The League of Nations

Foundation, structure, work and decline of the League of Nations

  • Foundation: The idea of US President Woodrow Wilson.  The League was designed to treat war as an illegal act, rather than the nature of relations among states as it had been viewed under the old balance of power ideas. The league would decide who had broken the peace and then all the members would punish the "aggressor" nation.  It was located in Geneva, Switzerland.
  • Structure of the League. First there was the Secretariat, Council and Assembly. The secretariat served as the bureaucracy of the league and the leader, the Secretary General, was in charge of this bureaucracy. The League Council was responsible for the primary job of maintaining world peace. Decisions had to be unanimous to take action. It had four permanent members (Britain, France, Japan and Italy with the US expected to be added later, but Germany took the spot instead). Non permanent members varied from four to eleven. The Assembly was where the member states voted on general issues.
  • Work. WWII revealed the league as a failure at keeping the peace. However, subunits of the League had some success.  A World Court, and commissions on Disarmament, Health, Mandates, Refugees and Slavery met with some success. The Court was supposed to mediate disputes between states while the Disarmament commission oversaw the massive naval disarmament of the 1920s as well as the outlawing of chemical weapons. Finally, the Kellogg-Briand Pact made declaring war practically illegal and was the basis for post-WWII prosecutions of war criminals. The Health Commission was a forerunner of the World Health Organization while the pre-existing Refugees commission was able to help with the terrible amounts of refugees created by WWII.  The Mandates commission oversaw the foreign governance of areas deemed not ready for self-rule (e.g. Syria, Lebanon, Palestine, Tanzania, etc.)

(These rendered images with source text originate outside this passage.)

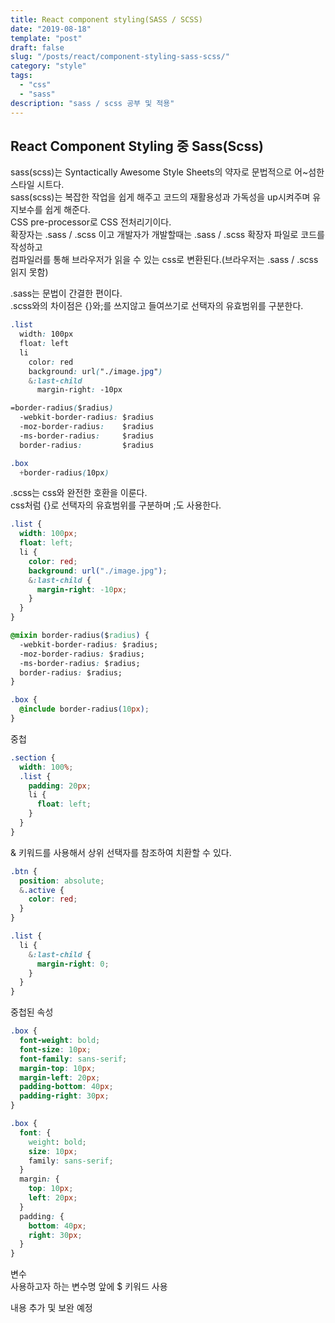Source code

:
 ```yaml
---
title: React component styling(SASS / SCSS)
date: "2019-08-18"
template: "post"
draft: false
slug: "/posts/react/component-styling-sass-scss/"
category: "style"
tags:
  - "css"
  - "sass"
description: "sass / scss 공부 및 적용"
---
```


## React Component Styling 중 Sass(Scss)

sass(scss)는 Syntactically Awesome Style Sheets의 약자로 문법적으로 어~섬한 스타일 시트다.  
sass(scss)는 복잡한 작업을 쉽게 해주고 코드의 재활용성과 가독성을 up시켜주며 유지보수를 쉽게 해준다.  
CSS pre-processor로 CSS 전처리기이다.  
확장자는 .sass / .scss 이고 개발자가 개발할때는 .sass / .scss 확장자 파일로 코드를 작성하고  
컴파일러를 통해 브라우저가 읽을 수 있는 css로 변환된다.(브라우저는 .sass / .scss 읽지 못함)

.sass는 문법이 간결한 편이다.  
.scss와의 차이점은 {}와;를 쓰지않고 들여쓰기로 선택자의 유효범위를 구분한다.

```css
.list
  width: 100px
  float: left
  li
    color: red
    background: url("./image.jpg")
    &:last-child
      margin-right: -10px
```

```css
=border-radius($radius)
  -webkit-border-radius: $radius
  -moz-border-radius:    $radius
  -ms-border-radius:     $radius
  border-radius:         $radius

.box
  +border-radius(10px)
```

.scss는 css와 완전한 호환을 이룬다.  
css처럼 {}로 선택자의 유효범위를 구분하며 ;도 사용한다.

```css
.list {
  width: 100px;
  float: left;
  li {
    color: red;
    background: url("./image.jpg");
    &:last-child {
      margin-right: -10px;
    }
  }
}
```

```css
@mixin border-radius($radius) {
  -webkit-border-radius: $radius;
  -moz-border-radius: $radius;
  -ms-border-radius: $radius;
  border-radius: $radius;
}

.box {
  @include border-radius(10px);
}
```

중첩

```css
.section {
  width: 100%;
  .list {
    padding: 20px;
    li {
      float: left;
    }
  }
}
```

& 키워드를 사용해서 상위 선택자를 참조하여 치환할 수 있다.

```css
.btn {
  position: absolute;
  &.active {
    color: red;
  }
}

.list {
  li {
    &:last-child {
      margin-right: 0;
    }
  }
}
```

중첩된 속성

```css
.box {
  font-weight: bold;
  font-size: 10px;
  font-family: sans-serif;
  margin-top: 10px;
  margin-left: 20px;
  padding-bottom: 40px;
  padding-right: 30px;
}
```

```css
.box {
  font: {
    weight: bold;
    size: 10px;
    family: sans-serif;
  }
  margin: {
    top: 10px;
    left: 20px;
  }
  padding: {
    bottom: 40px;
    right: 30px;
  }
}
```

변수  
사용하고자 하는 변수명 앞에 \$ 키워드 사용

내용 추가 및 보완 예정
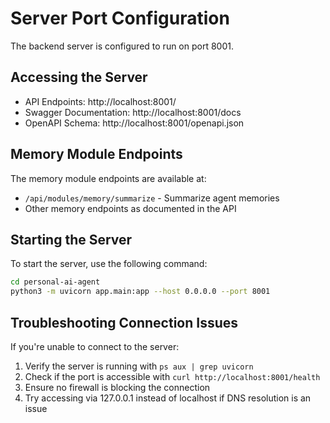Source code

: # Server Port Configuration

The backend server is configured to run on port 8001.

## Accessing the Server

- API Endpoints: http://localhost:8001/
- Swagger Documentation: http://localhost:8001/docs
- OpenAPI Schema: http://localhost:8001/openapi.json

## Memory Module Endpoints

The memory module endpoints are available at:

- `/api/modules/memory/summarize` - Summarize agent memories
- Other memory endpoints as documented in the API

## Starting the Server

To start the server, use the following command:

```bash
cd personal-ai-agent
python3 -m uvicorn app.main:app --host 0.0.0.0 --port 8001
```

## Troubleshooting Connection Issues

If you're unable to connect to the server:

1. Verify the server is running with `ps aux | grep uvicorn`
2. Check if the port is accessible with `curl http://localhost:8001/health`
3. Ensure no firewall is blocking the connection
4. Try accessing via 127.0.0.1 instead of localhost if DNS resolution is an issue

  • Decline. The 1920s were the golden age of the League. It was a period without major war that oversaw great success in disarmament, the settling of refugees, combating the Spanish Influenza pandemic, as well as welcoming Germany back into the family of nations as a Permanent Member of the League Council. The 1925 Treaty of Locarno saw Germany formally recognize its western borders with France and Belgium. The League left open the question of Germany's eastern borders and the very touchy issue of ethnic Germans living outside of Germany. However, this issue after Locarno was expected to be solved by peaceful diplomacy. The US did not belong to the League, but Wilson's dream was mostly coming true.
  • However, the 1930s would undermine the League. First Japan and then Germany left in 1933 with Italy (1935) leaving over the League reaction to it's invasion of Ethiopia. Losing three permanent members critically damaged the ability of the League to act. This left Britain and France to police the world. However, both nations were reluctant to use military force due to rampant pacifism combined with and unwillingness to use economic sanctions during the Depression. Perhaps the critical blow was when Italy invaded Ethiopia and expected its allies France and Britain to go easy on them. An ugly anti-Italian debate erupted in both nations and mild sanctions were applied. Finally, neither Britain nor France were ready for war and neither wanted to be drawn into a war over Ethiopia. Mussolini quickly recognized that his fear of Collective Security was unfounded and that the League was incapable of taking action. After initially staying close to France and Britain to keep Hitler out of Austria, he now cut a deal with Hitler.
  • Finally, the issue of ethnic Germans would first work within the league, and then finally destroy it. The Locarno Treaty of 1925 had left open to revision Germany's borders to the east. This meant the large German populations in Austria, Czechoslovakia, and Poland, as well as the "Free City" of Danzig. It was forbidden to Germany to unify with Austria as part of the Versailles Treaty, but most felt this was one of the cruelest aspects of Versailles. Thus, when Hitler moved troops into Austria, Europe hardly flinched. Later, when Hitler threatened war over the Sudeten German region of Czechoslovakia, Britain in particular was flatly unwilling to get into a war over peoples and places of which they knew little. The policy of Appeasement simply recognized the right of Germany to bring Germans back into its own borders and undo some of the wrongs of Versailles. However, when Germany sent troops into the non-German Czechoslovakian regions, all of Europe took notice. Hitler had gone outside the League framework and had engaged in a naked land grab. Britain and France then guaranteed Poland with a formal alliance (clearly giving up on the League and Collective Security). When Germany invaded Poland, Britain and France declared war on Germany as states unto themselves--not as part of the League.